◆ DATA FOR ANALYSIS ◆
-- Opening Marker --

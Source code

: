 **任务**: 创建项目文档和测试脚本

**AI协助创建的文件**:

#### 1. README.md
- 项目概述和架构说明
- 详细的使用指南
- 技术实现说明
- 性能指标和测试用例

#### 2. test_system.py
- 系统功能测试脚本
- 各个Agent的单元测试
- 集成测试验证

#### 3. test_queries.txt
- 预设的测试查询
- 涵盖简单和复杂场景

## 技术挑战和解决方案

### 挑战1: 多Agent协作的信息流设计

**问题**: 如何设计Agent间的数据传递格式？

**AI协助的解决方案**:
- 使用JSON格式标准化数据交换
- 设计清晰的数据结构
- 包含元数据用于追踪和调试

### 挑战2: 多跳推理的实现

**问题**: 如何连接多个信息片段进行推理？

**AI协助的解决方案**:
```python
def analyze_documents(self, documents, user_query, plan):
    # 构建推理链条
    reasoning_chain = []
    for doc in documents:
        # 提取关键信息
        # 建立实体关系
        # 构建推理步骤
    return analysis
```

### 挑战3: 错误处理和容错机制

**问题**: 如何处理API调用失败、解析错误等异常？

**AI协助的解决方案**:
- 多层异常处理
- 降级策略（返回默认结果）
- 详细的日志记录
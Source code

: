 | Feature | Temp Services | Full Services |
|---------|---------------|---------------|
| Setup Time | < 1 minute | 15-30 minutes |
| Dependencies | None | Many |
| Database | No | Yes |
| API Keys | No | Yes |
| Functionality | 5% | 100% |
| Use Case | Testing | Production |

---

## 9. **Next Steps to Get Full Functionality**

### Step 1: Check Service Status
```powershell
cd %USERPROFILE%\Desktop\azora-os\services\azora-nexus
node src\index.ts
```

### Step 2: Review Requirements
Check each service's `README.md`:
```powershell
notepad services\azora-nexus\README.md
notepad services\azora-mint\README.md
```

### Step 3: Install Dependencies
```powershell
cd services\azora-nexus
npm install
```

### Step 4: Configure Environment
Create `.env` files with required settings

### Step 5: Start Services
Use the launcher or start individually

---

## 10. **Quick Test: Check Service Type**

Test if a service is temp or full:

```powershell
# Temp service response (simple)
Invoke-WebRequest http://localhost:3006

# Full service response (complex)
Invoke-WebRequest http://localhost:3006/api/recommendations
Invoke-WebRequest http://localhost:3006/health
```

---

-- Closing Marker --

◆ THE PROBLEM ◆
Write every line of the entries again, word for word.

◆ EXPECTED ANSWER ◆
Source code

: **任务**: 创建项目文档和测试脚本

**AI协助创建的文件**:

#### 1. README.md
- 项目概述和架构说明
- 详细的使用指南
- 技术实现说明
- 性能指标和测试用例

#### 2. test_system.py
- 系统功能测试脚本
- 各个Agent的单元测试
- 集成测试验证

#### 3. test_queries.txt
- 预设的测试查询
- 涵盖简单和复杂场景

## 技术挑战和解决方案

### 挑战1: 多Agent协作的信息流设计

**问题**: 如何设计Agent间的数据传递格式？

**AI协助的解决方案**:
- 使用JSON格式标准化数据交换
- 设计清晰的数据结构
- 包含元数据用于追踪和调试

### 挑战2: 多跳推理的实现

**问题**: 如何连接多个信息片段进行推理？

**AI协助的解决方案**:
```python
def analyze_documents(self, documents, user_query, plan):
    # 构建推理链条
    reasoning_chain = []
    for doc in documents:
        # 提取关键信息
        # 建立实体关系
        # 构建推理步骤
    return analysis
```

### 挑战3: 错误处理和容错机制

**问题**: 如何处理API调用失败、解析错误等异常？

**AI协助的解决方案**:
- 多层异常处理
- 降级策略（返回默认结果）
- 详细的日志记录
Source code

: | Feature | Temp Services | Full Services |
|---------|---------------|---------------|
| Setup Time | < 1 minute | 15-30 minutes |
| Dependencies | None | Many |
| Database | No | Yes |
| API Keys | No | Yes |
| Functionality | 5% | 100% |
| Use Case | Testing | Production |

---

## 9. **Next Steps to Get Full Functionality**

### Step 1: Check Service Status
```powershell
cd %USERPROFILE%\Desktop\azora-os\services\azora-nexus
node src\index.ts
```

### Step 2: Review Requirements
Check each service's `README.md`:
```powershell
notepad services\azora-nexus\README.md
notepad services\azora-mint\README.md
```

### Step 3: Install Dependencies
```powershell
cd services\azora-nexus
npm install
```

### Step 4: Configure Environment
Create `.env` files with required settings

### Step 5: Start Services
Use the launcher or start individually

---

## 10. **Quick Test: Check Service Type**

Test if a service is temp or full:

```powershell
# Temp service response (simple)
Invoke-WebRequest http://localhost:3006

# Full service response (complex)
Invoke-WebRequest http://localhost:3006/api/recommendations
Invoke-WebRequest http://localhost:3006/health
```

---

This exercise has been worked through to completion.